El gran problema que presenta el asunto es que para mostrarlo con claridad y sencillez es preciso apelar a una maraña de explicaciones, conceptualizaciones, complejos de ideas y supuestos que oscilan entre las grandes certezas y no menos grandes incertidumbres: creencias, teorías, cálculos, intuiciones y hasta algunos sentimientos que embargan a las creencias y a las teorías y que las vuelven más convincentes. Son necesarios dos trabajos: construir esa maraña de explicaciones y luego explicarla, es decir, ponerla al alcance de todos.

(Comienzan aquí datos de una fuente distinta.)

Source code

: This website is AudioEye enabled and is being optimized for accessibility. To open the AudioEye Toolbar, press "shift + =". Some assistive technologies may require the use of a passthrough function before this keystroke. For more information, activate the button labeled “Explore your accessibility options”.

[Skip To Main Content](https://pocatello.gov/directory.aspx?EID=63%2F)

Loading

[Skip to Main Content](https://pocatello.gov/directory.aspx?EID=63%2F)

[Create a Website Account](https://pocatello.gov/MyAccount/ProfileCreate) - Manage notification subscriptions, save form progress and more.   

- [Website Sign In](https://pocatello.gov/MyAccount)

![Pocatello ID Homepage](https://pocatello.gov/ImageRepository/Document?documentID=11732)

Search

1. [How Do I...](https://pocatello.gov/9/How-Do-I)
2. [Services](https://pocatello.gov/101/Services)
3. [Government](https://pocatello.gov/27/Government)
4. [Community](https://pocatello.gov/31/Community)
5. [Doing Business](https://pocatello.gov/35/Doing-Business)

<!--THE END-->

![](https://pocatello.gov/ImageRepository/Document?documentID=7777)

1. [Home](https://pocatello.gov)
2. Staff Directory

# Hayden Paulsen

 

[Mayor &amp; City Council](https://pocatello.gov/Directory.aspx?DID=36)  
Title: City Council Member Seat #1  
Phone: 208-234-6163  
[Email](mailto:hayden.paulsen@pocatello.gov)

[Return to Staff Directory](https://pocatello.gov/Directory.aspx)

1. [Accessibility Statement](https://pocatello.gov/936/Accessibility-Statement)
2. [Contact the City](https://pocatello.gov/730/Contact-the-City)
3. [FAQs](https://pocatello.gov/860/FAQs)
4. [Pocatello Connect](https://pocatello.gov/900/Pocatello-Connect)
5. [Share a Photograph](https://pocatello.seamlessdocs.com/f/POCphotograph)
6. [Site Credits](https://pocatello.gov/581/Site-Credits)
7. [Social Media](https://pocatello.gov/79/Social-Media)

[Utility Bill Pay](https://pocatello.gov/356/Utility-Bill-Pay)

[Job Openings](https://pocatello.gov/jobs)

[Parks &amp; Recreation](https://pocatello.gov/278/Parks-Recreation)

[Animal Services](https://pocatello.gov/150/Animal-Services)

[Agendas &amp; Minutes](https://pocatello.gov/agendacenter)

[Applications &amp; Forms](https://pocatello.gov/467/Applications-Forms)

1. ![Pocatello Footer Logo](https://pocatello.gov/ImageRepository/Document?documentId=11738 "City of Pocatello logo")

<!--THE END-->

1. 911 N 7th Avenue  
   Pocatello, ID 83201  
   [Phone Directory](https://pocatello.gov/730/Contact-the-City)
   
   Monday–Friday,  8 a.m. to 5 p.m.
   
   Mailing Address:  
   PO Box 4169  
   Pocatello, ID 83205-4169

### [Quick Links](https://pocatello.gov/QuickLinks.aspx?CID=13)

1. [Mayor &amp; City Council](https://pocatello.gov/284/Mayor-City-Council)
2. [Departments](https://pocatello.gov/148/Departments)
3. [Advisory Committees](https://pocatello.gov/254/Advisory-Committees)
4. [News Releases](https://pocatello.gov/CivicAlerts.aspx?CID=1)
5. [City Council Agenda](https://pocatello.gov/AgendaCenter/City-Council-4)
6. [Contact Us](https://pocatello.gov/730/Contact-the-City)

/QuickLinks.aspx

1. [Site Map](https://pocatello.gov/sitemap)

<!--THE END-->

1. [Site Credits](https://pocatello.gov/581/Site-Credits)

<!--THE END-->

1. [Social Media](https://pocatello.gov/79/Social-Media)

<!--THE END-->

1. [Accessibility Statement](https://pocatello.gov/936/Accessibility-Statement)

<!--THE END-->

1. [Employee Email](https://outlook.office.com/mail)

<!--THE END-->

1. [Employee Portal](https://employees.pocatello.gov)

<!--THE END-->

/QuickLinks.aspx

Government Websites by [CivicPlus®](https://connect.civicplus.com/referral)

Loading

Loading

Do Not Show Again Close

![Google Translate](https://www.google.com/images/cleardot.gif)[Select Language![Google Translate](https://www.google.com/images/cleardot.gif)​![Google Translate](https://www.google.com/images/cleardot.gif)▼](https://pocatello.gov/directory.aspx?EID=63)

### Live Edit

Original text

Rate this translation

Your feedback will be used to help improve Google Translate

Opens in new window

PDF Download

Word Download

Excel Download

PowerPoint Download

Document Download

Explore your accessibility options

            Es el caso de los grandes sabios que han procurado indagar en las raíces de este problema valiéndose del mero y desnudo pensamiento, prescindiendo de instrumentos tecnológicos como lo que habitualmente asisten a los científicos. También es el caso de otros curiosos sentidores que, sin instrumentos tecnológicos y aun sin la ayuda de conceptos y teorías, gustan incursionar por los senderos que conducen a esos fundamentos últimos y que inquietan y ponen en movimiento a todas las mentes curiosas, observadoras e intelectualmente aventureras.

Hablamos de los científicos, de los filósofos y de los poetas y artistas que transfieren sus inquietudes al dominio de la intelección, de la comprensión y del reconocimiento. Son quienes contemplan el “mundo exterior” desde lo hondo de sus interiores subjetivos, ámbitos únicos en los que reinan la oscuridad y la conciencia. Desde allí esperan descifrar los enigmas de la manera más lúcida, inteligible y diáfana, y en ese puesto de observación empieza el más allá sin límites, el espacio inabarcable y colmado de interrogantes. Mientras tanto el cuerpo puja por poner todo al alcance de la mano, de los ojos, del oído, del olfato, aunque sin lograr la evidencia suprema y aceptando que la respuesta permanezca oculta en lo que más importa: el fundamento, el qué último encerrado no se sabe dónde, la esencia de la verdad que apacigua la sed de saber y calma la inquietud más severa del espíritu.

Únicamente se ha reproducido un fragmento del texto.